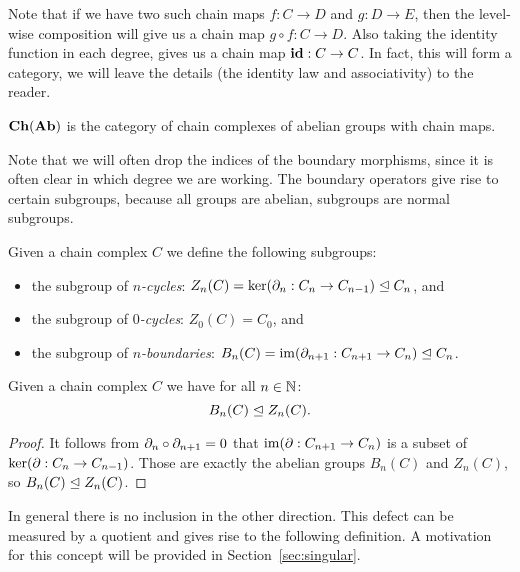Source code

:Note that if we have two such chain maps $f:C \to D$ and $g:D \to E$, then the level-wise composition will give us a chain map $g \circ f: C \to D$. Also taking the identity function in each degree, gives us a chain map $\mathbf{id} : C \to C$. In fact, this will form a category, we will leave the details (the identity law and associativity) to the reader.

\begin{definition}
	$\mathbf{Ch}(\mathbf{Ab})$ is the category of chain complexes of abelian groups with chain maps.
\end{definition}

Note that we will often drop the indices of the boundary morphisms, since it is often clear in which degree we are working. The boundary operators give rise to certain subgroups, because all groups are abelian, subgroups are normal subgroups.

\begin{definition}
	\label{def:cycles}
	Given a chain complex $C$ we define the following subgroups:
	\begin{itemize}
		\item the subgroup of \emph{$n$-cycles}: $Z_n(C) = \ker(\partial_n: C_n \to C_{n-1}) \trianglelefteq C_n$, and
		\item the subgroup of \emph{$0$-cycles}: $Z_0(C) = C_0$, and
		\item the subgroup of \emph{$n$-boundaries}: $B_n(C) = \operatorname{im}(\partial_{n+1}: C_{n+1} \to C_n) \trianglelefteq C_n$.
	\end{itemize}
\end{definition}
\begin{lemma}
	Given a chain complex $C$ we have for all $n \in \mathbb{N}$:
	$$ B_n(C) \trianglelefteq Z_n(C).$$
\end{lemma}
\begin{proof}
	It follows from $\partial_n \circ \partial_{n+1} = 0$ that $\operatorname{im}(\partial: C_{n+1} \to C_n)$ is a subset of $\ker(\partial: C_n \to C_{n-1})$. Those are exactly the abelian groups $B_n(C)$ and $Z_n(C)$, so $ B_n(C) \trianglelefteq Z_n(C) $.
\end{proof}

In general there is no inclusion in the other direction. This defect can be measured by a quotient and gives rise to the following definition. A motivation for this concept will be provided in Section~\ref{sec:singular}.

··········

■ **Task instructions**
Write out exactly the lines of the entries above that run from the line containing "It follows from" through the last line, including both.

■ **Output for this task**
	It follows from $\partial_n \circ \partial_{n+1} = 0$ that $\operatorname{im}(\partial: C_{n+1} \to C_n)$ is a subset of $\ker(\partial: C_n \to C_{n-1})$. Those are exactly the abelian groups $B_n(C)$ and $Z_n(C)$, so $ B_n(C) \trianglelefteq Z_n(C) $.
\end{proof}

In general there is no inclusion in the other direction. This defect can be measured by a quotient and gives rise to the following definition. A motivation for this concept will be provided in Section~\ref{sec:singular}.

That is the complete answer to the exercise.